SLC Punk !, en revanche, a pour lui une sincérité à toute épreuve, tant le sujet du film est autobiographique. Rarement le cri de colère et la demande de reconnaissance en tant que telle d’une génération, d’une communauté aura été cohérent de bout en bout et d’une force qui parvient à trouver la justesse et la distanciation nécessaire pour être passionnant du début à la fin. Pour faire exister son sujet, le réalisateur s’accroche à un personnage, le très charismatique Stevo, interprété par l’immense Matthew Lillard. Ce dernier parle directement à l’audience, brisant allègrement le quatrième mur, jouant avec la temporalité comme il le sent, quitte à présenter les différents personnages directement au spectateur.
Pour ce faire, il lui fallait donc un acteur comme Lillard (qui y trouve le rôle de sa vie) et un entourage à la hauteur du personnage principal : il le trouve dans le rookie Jason Segel, chez leur ami allemand et étrange Til Schweiger, chez la conquête de Lillard, Summer Phoenix et surtout dans le rôle toujours surprenant, jamais où on l’attend, de son père, joué par le génial Christopher McDonald. Si on s’attarde un peu sur ce dernier, on peut y voir LA réussite du film : en effet, provoqué sans cesse par ce trublion de Stevo, jamais il ne répond comme un personnage de film, jamais il n’est attristé et ne fait de drame. Il comprend son fils, il s’en moque, presque. On notera la scène du restaurant, courte mais très importante car très révélatrice.
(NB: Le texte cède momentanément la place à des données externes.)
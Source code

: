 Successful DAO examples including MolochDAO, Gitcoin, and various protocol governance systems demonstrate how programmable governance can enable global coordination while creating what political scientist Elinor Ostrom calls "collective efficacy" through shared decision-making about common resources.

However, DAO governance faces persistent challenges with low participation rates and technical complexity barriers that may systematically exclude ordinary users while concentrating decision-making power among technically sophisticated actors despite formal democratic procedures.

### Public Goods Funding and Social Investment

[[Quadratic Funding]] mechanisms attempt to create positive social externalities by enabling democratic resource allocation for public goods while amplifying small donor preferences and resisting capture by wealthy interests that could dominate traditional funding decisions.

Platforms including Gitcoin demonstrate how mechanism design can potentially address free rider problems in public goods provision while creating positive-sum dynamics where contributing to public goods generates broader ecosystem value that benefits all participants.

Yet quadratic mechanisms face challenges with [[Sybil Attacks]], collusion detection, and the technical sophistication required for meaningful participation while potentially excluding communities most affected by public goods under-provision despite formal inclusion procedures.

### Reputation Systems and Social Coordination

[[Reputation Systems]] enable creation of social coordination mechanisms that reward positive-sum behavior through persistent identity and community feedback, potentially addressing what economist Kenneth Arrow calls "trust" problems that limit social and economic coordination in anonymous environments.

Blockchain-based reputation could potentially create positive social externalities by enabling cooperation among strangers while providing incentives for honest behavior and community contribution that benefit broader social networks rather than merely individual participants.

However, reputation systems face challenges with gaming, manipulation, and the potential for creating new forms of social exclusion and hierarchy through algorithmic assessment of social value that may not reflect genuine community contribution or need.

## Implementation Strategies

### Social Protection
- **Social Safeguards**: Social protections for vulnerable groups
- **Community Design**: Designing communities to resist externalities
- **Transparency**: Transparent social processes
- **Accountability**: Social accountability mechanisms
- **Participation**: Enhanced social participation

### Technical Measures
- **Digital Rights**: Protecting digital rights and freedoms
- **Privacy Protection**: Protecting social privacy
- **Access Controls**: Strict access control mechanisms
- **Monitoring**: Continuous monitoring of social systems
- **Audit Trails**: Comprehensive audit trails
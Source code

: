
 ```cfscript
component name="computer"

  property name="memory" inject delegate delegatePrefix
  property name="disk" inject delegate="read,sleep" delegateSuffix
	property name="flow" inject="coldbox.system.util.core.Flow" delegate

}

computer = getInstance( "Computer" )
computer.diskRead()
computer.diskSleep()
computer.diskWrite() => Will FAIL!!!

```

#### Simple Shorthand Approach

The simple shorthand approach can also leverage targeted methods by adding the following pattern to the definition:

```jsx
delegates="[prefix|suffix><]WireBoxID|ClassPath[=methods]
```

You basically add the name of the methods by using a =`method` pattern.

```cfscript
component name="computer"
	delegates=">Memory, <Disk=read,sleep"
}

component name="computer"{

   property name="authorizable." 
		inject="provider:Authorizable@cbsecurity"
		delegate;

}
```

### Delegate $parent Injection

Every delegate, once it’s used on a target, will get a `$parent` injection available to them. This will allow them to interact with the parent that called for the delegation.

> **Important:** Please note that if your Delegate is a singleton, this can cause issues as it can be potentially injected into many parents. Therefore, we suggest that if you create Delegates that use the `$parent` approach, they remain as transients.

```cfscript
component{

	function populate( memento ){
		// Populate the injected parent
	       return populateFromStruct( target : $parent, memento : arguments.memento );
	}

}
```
James Merendino aurait pu garder ce ton irrévérencieux tout le film, ce qui aurait sans doute fait perdre un peu de force à l’œuvre. Alors il devient très nuancé, avec le personnage de Devon Sawa, d’abord montré comme un ressort comique avant d’être le vrai tournant du film, le moment où Stevo change de mentalité et, sans renoncer totalement à ses idéaux, il s’insère dans la société et peut vivre pleinement sa passion sans mettre sa vie en l’air. Le film a ceci d’éblouissant qu’il ne juge jamais personne totalement. Il constate, il raconte, il crie son envie de reconnaissance, mais jamais sa haine totale du système, car il est conscient que le chaos n’engendre rien de bien durable.
SLC Punk ! est un de ces films exceptionnels, qui devraient être bien plus connus. Il est juste le témoin d’une communauté qui tente de vivre sa vie, non pas en marge mais avec la société US. C’est un chef d’œuvre pur et simple. Indispensable.